Yermiyahu Ahron Taub’s poems draw his reader into an extended, elliptical conversation—confessional, yet enigmatic—with an array of vibrantly imagined selves and carefully scrutinized others. In The Insatiable Psalm, poetry becomes the meeting ground, the point of encounter, if not reconciliation, for disparate sensibilities: Yiddish, American, immigrant, pious, aesthetic, queer. Taub’s negotiation of these is moving and intelligent, infused with surprises.
—Jeffrey Shandler, Rutgers University,
editor of Awakening Lives: Autobiographies
of Jewish Youth in Poland before the Holocaust
The Insatiable Psalm is a beautiful portrayal of movement between two worlds of cultural reference.

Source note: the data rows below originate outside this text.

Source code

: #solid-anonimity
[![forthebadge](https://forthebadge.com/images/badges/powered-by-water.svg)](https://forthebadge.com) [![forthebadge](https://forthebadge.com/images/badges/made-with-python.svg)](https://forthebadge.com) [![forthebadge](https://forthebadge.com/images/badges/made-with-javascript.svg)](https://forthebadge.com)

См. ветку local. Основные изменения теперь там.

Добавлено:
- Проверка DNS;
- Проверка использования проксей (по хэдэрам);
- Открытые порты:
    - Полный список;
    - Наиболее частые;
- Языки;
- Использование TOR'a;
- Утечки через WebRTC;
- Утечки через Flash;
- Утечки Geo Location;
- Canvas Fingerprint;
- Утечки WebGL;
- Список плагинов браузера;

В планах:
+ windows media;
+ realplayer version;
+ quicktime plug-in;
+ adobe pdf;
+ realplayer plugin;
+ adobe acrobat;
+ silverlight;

Yermiyahu Ahron Taub writes freshly and vividly about family, Jewish immigrant experience, and adult awakening without the distortion of idealizing the subjects of the poems and their multidimensional, and all-too-human, motivations. There is a sensuality and earthiness to the writing that is startling in its universality and draws the reader toward the questions that frame the poems: what does it mean to know and what does it mean to tell?
—Susana H. Case,
author of The Scottish Café and Anthropologist in Ohio
Yermiyahu Ahron Taub is the queer child turned prophet, a modern day psalmist for those displaced from home communities everywhere. In language of tremendously lyrical power, these risky, essential poems capture the ambivalences of a mother’s devotion to her faith and family. With The Insatiable Psalm, Taub has gathered the cast stones to form the cornerstone of a sacred space of love and longing.
—Don Belton,
author and editor of Speak My Name: Black Men on Masculinity and the American Dream
These stylish dramatic monologues convey the experiences of a bar mitzvah boy “late to prayer,” his refugee relatives, and his Orthodox family of modest means. The scenes shift from masturbation before synagogue services to the generation gap in musical taste (Moishe Oysher vs. Aretha Franklin) to a dialectic of chocolate chip cookies. One poem, “preparing to dance,” appears in both English and the poet’s own graceful Yiddish translation. The two languages capture the bicultural struggle of the Orthodox woman at her mirror and the little boy who watches her, and, indeed, of the whole book. Taub’s elegant poems play off art and artifice against forceful passions and raw stories. The resulting tension intrigues me.
—Kathryn Hellerstein,
translator of Paper Bridges: Selected Poems of Kadya Molodowsky and co-editor of Jewish American Literature: a Norton Anthology
This work is lavish in its descriptive depth, purity of conscience, and scrutiny of a way of life and a heritage that is sacred to many and yet ultimately fragile. The fragility that emanates from these poems has to do with the various characters and voices as they speak of the experiences of living within a tradition that has had to survive in a world that does not hold sacred its values. Equally moving is the exploration of the fragile natures of the children who inherit a culture that does not always fit into the emotional world in which they feel and live.
—Night Skye M.a.g.a.z.i.n.e: Journal of the
Intuitive Expression
The Insatiable Psalm is coherent in tone, steeped in imagery, surprising with its language, and, I suspect, says as much about Judaism as it does about life. It evokes a flickering candle, illuminating both the secular and the religious.
—Tom Dooley, editor, Eclectica Magazine
The Insatiable Psalm is a cinematic archway onto a closed Jewish world. Not since reading Jay Frankston’s book, Yom Hashoah: Remembering the Holocaust, have I found a book so moving. It is one thing to appreciate the culture into which you were born; it is quite another to document it in not only such loving detail, but to educate and enlighten at the same time. Yermiyahu Ahron Taub writes with a voice that is a blessing in any ear.